— What the task asks —
Read through the lines below for the string "icons" and copy each one that has it.
─── Stored data
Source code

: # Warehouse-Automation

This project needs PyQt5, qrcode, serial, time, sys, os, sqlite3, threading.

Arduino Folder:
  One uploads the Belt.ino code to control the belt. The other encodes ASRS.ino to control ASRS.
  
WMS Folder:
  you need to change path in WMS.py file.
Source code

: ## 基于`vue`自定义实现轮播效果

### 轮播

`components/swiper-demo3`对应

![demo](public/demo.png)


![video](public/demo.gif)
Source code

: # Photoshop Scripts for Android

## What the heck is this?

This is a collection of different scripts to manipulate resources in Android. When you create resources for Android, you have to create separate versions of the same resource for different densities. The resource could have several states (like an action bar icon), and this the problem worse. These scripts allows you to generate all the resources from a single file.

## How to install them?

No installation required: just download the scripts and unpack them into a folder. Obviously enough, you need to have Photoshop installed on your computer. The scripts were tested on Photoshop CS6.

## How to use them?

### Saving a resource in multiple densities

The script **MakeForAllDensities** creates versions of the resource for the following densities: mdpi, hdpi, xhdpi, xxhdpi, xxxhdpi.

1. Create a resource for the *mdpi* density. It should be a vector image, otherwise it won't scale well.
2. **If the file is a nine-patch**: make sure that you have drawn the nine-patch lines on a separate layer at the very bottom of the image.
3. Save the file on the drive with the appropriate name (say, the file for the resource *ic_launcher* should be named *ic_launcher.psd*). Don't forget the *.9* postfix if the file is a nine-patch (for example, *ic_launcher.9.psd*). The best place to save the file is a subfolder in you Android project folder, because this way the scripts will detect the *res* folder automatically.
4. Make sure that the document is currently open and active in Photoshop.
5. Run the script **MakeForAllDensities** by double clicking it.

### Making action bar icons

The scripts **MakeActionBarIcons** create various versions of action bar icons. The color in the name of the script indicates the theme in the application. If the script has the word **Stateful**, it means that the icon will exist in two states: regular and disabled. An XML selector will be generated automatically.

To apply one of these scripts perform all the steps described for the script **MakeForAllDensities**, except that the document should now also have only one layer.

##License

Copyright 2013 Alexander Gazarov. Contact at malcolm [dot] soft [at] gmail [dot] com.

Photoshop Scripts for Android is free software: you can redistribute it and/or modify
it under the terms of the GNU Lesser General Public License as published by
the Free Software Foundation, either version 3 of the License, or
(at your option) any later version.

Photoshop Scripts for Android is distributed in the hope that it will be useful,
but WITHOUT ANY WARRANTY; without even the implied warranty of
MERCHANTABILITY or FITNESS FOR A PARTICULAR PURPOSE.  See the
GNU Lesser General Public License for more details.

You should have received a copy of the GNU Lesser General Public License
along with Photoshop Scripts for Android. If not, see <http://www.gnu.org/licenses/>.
──────
— Answer to this exercise —
### Making action bar icons
The scripts **MakeActionBarIcons** create various versions of action bar icons. The color in the name of the script indicates the theme in the application. If the script has the word **Stateful**, it means that the icon will exist in two states: regular and disabled. An XML selector will be generated automatically.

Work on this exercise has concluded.